Солнце всходит и присаживается в небе на корточки, как будто ему некуда податься. Хотя всего десять утра, жара уже вползает в дом. Сначала через кухню, которая ближе всего к выходу, затем в гостиную – с востока на запад, от кресла к креслу, так что когда я приседаю на тахту возле окна, то чуть не вскакиваю. Покоя так и нет. Священник на исповеди говорил, что человек вроде меня мира не знает и не узнает никогда, и я это принимаю. Но что-то насчет сегодня точит сердце по-особенному и имеет какое-то отношение к Джоси Уэйлсу. Через две недели выборы, и Джоси встречается с Питером Нэссером и Кубинцем, которого я не видел с января. Понятное дело: ЛПЯ нужна победа над страной, и ради нее они пойдут на все.
Кажется, я знаю, что это значит. Джоси затевает что-то такое, на что, им кажется, у меня не хватит сумасбродства. По-своему они правы. За семьдесят шестой год случилось многое. Да, когда тот школяр наскочил на мою пулю, что-то произошло, но, сказать по правде, я просто уже давно устал от вкуса крови. Да он мне никогда и не нравился. Прошу не путать: человека мне убить раз плюнуть, и еще больше наплевать, что его нет на свете. В некоторых частях города ребенка оставляют без надзора на улице, где он играет в клоачной жиже. А когда заболевание превращает его из младенца в сплошной вопящий, готовый лопнуть от раздутости живот, то ты не сразу, без особой спешки тащишь его в клинику, в которой все равно яблоку негде упасть, и ребенок умирает, пока ты ждешь в очереди, или же ты из жалости прикрываешь его с ночи подушкой и сидишь ждешь – получается все едино, потому как смерть самое лучшее, что ты мог для него сделать.
До выборов всего две недели, и стрельба в городе гремит каждый день.
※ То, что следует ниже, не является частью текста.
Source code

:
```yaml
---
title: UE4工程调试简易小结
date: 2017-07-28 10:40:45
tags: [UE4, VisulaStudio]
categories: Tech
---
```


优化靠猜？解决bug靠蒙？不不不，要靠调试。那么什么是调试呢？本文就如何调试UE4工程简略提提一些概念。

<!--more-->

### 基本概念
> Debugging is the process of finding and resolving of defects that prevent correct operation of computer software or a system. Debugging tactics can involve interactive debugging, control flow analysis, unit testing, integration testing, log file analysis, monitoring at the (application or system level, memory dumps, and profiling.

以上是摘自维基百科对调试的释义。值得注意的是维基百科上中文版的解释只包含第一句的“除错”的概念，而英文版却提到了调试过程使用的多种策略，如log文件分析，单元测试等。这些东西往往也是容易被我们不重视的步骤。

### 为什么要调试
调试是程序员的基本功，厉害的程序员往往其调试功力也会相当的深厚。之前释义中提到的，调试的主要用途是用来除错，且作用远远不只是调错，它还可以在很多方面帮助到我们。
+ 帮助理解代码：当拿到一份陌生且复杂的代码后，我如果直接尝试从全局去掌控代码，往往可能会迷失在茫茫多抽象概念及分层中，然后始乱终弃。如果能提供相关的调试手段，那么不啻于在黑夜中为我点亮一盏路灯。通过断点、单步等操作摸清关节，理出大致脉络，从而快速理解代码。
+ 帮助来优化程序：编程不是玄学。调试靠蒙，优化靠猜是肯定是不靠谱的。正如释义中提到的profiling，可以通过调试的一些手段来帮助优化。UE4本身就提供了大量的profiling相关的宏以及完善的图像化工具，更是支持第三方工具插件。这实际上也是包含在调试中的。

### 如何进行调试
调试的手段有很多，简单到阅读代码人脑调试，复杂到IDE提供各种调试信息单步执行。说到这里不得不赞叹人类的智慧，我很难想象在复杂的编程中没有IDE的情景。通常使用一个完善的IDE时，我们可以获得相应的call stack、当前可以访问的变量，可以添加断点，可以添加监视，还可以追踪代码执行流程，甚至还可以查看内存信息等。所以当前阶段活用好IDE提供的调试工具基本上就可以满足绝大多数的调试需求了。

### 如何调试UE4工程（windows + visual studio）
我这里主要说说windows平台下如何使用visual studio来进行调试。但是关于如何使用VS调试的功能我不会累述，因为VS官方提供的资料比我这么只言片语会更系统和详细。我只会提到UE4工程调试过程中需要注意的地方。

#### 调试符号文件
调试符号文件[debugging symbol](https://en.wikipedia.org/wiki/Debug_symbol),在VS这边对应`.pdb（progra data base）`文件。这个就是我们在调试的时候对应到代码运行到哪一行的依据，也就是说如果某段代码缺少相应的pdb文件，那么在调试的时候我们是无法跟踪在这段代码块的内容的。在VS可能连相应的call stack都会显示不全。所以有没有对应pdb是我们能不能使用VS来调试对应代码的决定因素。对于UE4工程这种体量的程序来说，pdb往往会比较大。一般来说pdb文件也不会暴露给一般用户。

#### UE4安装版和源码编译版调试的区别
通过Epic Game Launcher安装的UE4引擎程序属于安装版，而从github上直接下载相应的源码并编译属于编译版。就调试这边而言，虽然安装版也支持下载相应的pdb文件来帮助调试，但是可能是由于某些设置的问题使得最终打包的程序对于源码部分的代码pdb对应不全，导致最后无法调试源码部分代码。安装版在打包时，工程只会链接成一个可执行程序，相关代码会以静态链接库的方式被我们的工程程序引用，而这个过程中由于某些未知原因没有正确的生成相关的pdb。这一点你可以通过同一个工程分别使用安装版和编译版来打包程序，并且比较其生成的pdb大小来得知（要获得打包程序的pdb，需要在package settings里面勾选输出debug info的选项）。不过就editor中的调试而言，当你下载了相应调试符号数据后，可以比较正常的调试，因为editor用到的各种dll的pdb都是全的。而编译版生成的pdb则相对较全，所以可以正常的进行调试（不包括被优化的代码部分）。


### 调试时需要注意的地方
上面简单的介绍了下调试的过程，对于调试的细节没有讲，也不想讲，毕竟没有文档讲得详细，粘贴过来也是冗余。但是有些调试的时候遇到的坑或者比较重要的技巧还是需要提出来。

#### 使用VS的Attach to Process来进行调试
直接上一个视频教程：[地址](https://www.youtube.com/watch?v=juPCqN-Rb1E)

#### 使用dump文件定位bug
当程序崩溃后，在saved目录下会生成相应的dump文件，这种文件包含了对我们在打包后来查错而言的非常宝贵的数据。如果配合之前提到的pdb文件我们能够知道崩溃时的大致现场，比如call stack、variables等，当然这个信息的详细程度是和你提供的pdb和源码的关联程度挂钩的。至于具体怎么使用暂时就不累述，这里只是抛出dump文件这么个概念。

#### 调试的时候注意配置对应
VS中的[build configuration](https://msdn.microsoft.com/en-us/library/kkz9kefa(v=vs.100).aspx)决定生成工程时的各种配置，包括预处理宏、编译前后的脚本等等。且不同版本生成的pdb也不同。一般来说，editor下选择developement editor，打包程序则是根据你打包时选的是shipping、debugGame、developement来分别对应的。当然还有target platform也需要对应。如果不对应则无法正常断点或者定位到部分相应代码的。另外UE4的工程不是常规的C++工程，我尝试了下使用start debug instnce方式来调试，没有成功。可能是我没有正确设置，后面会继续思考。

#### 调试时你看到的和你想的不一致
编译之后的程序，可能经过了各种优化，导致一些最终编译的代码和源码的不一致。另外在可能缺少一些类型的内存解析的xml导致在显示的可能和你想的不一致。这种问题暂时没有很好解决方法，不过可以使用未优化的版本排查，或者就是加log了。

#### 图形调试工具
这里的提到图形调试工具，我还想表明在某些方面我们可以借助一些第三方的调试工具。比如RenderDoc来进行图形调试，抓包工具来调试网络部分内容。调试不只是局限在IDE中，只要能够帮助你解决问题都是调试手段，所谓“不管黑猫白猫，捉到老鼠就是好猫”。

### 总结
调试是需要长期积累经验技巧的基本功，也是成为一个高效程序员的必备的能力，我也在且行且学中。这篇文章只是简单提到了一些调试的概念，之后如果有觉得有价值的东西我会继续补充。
Мы с Шотта Шерифом оба заявляем, что хотим мира, но достаточно бывает всего одного выстрела, будь то «Инфорсеры» в Испанском квартале или банда «Уэнг-Гэнг», которая, по ее словам, никакого хренова договора не подписывала. Достаточно всего одного выстрела. И даже если мира хотим мы, то человеку вроде Питера Нэссера нужно, чтобы его партия победила, неважно как. Мне тоже неважно. Но откуда такой большой шум вокруг каких-то там мелких выборов в небольшой стране? Почему вдруг мы так резко взнадобились Америке? Дело тут наверняка не в территории и не в заявлении себя. Я думаю о Джоси, обо всех этих американцах, о Питере Нэссере; думаю о Копенгагене, о Восьми Проулках, о Кингстоне, обо всей Ямайке и о мире; размышляю и прикидываю, это что ж за заявление такое должно быть, которое аукается на весь свет? Что собирается делать Джоси, я знаю. Меня встряхивает до костей, отчего грейпфрутовый сок выплескивается на руку и капает на пол. Стакан тоже падает, но задевает об ногу и не разбивается. А сок вытекает и расплывается по полу медленно, как кровь.
– Господи Иисусе, Папа, ты думаешь, мне на дню без этого хлопот мало?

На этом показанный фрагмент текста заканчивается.